[SOURCE MATERIAL Boundary: Start]

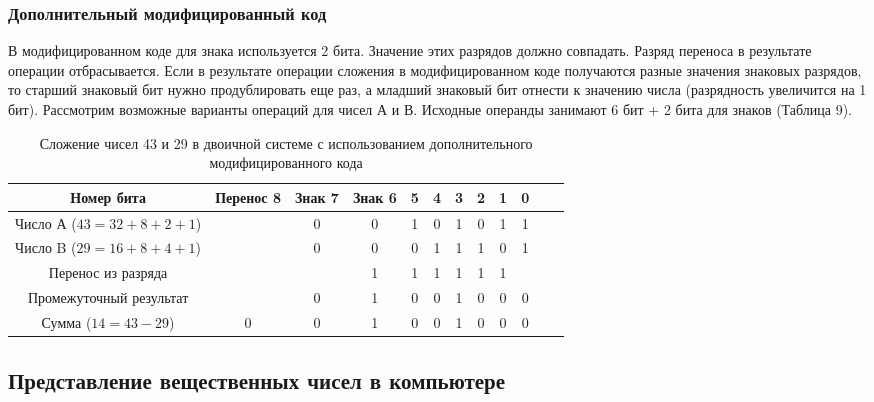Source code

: \documentclass[a4paper]{article}
\begin{document}
\subsubsection{Дополнительный модифицированный код}

В модифицированном коде для знака используется 2 бита. Значение этих разрядов должно совпадать. Разряд переноса в результате операции отбрасывается. Если в результате операции сложения в модифицированном коде получаются разные значения знаковых разрядов, то старший знаковый бит нужно продублировать еще раз, а младший знаковый бит отнести к значению числа (разрядность увеличится на 1 бит). Рассмотрим возможные варианты операций для чисел А и В. Исходные операнды занимают 6 бит + 2 бита для знаков (Таблица 9).

\begin{table}\label{table:sub}
  \caption{Сложение чисел 43 и 29 в двоичной системе с использованием дополнительного модифицированного кода}
      \begin{center}
      \begin{tabular}{c * {11} {c}}
        \toprule
        Номер бита & Перенос 8 & \cellcolor{lightRed} Знак 7 & \cellcolor{lightRed}Знак 6 & 5 & 4 & 3 & 2 & 1 & 0 \\
        \toprule
        Число А ($43 = 32 + 8 + 2 + 1$) &  & \cellcolor{lightRed} 0 & \cellcolor{lightRed} 0 & 1 & 0 & 1 & 0 & 1 & 1\\
        \midrule
        Число B ($29 = 16 + 8 + 4 + 1$) &  & \cellcolor{lightRed} 0 & \cellcolor{lightRed} 0 & 0 & 1 & 1 & 1 & 0 & 1\\
        \midrule
        Перенос из разряда &  &  & 1 & 1 & 1 & 1 & 1 & 1 & \\
        \midrule
        Промежуточный результат &  &\cellcolor{lightRed} 0 & \cellcolor{lightRed}1 & 0 & 0 & 1 & 0 & 0 & 0\\
        \midrule
        Сумма ($14 = 43 - 29$) & \cellcolor{lightRed} 0 & \cellcolor{lightRed} 0 & 1 & 0 & 0 & 1 & 0 & 0 & 0 \\
        \midrule
      \end{tabular}
      \end{center}
    \end{table}


\subsection{Представление вещественных чисел в компьютере}
\end{document}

[SOURCE MATERIAL Boundary: End]

- **WHAT IS REQUIRED**: Copy out all the data without changing anything, and drop the pictures.

- **ANSWER BOX**:
Source code

: \documentclass[a4paper]{article}
\begin{document}
\subsubsection{Дополнительный модифицированный код}

В модифицированном коде для знака используется 2 бита. Значение этих разрядов должно совпадать. Разряд переноса в результате операции отбрасывается. Если в результате операции сложения в модифицированном коде получаются разные значения знаковых разрядов, то старший знаковый бит нужно продублировать еще раз, а младший знаковый бит отнести к значению числа (разрядность увеличится на 1 бит). Рассмотрим возможные варианты операций для чисел А и В. Исходные операнды занимают 6 бит + 2 бита для знаков (Таблица 9).

\begin{table}\label{table:sub}
  \caption{Сложение чисел 43 и 29 в двоичной системе с использованием дополнительного модифицированного кода}
      \begin{center}
      \begin{tabular}{c * {11} {c}}
        \toprule
        Номер бита & Перенос 8 & \cellcolor{lightRed} Знак 7 & \cellcolor{lightRed}Знак 6 & 5 & 4 & 3 & 2 & 1 & 0 \\
        \toprule
        Число А ($43 = 32 + 8 + 2 + 1$) &  & \cellcolor{lightRed} 0 & \cellcolor{lightRed} 0 & 1 & 0 & 1 & 0 & 1 & 1\\
        \midrule
        Число B ($29 = 16 + 8 + 4 + 1$) &  & \cellcolor{lightRed} 0 & \cellcolor{lightRed} 0 & 0 & 1 & 1 & 1 & 0 & 1\\
        \midrule
        Перенос из разряда &  &  & 1 & 1 & 1 & 1 & 1 & 1 & \\
        \midrule
        Промежуточный результат &  &\cellcolor{lightRed} 0 & \cellcolor{lightRed}1 & 0 & 0 & 1 & 0 & 0 & 0\\
        \midrule
        Сумма ($14 = 43 - 29$) & \cellcolor{lightRed} 0 & \cellcolor{lightRed} 0 & 1 & 0 & 0 & 1 & 0 & 0 & 0 \\
        \midrule
      \end{tabular}
      \end{center}
    \end{table}


\subsection{Представление вещественных чисел в компьютере}
\end{document}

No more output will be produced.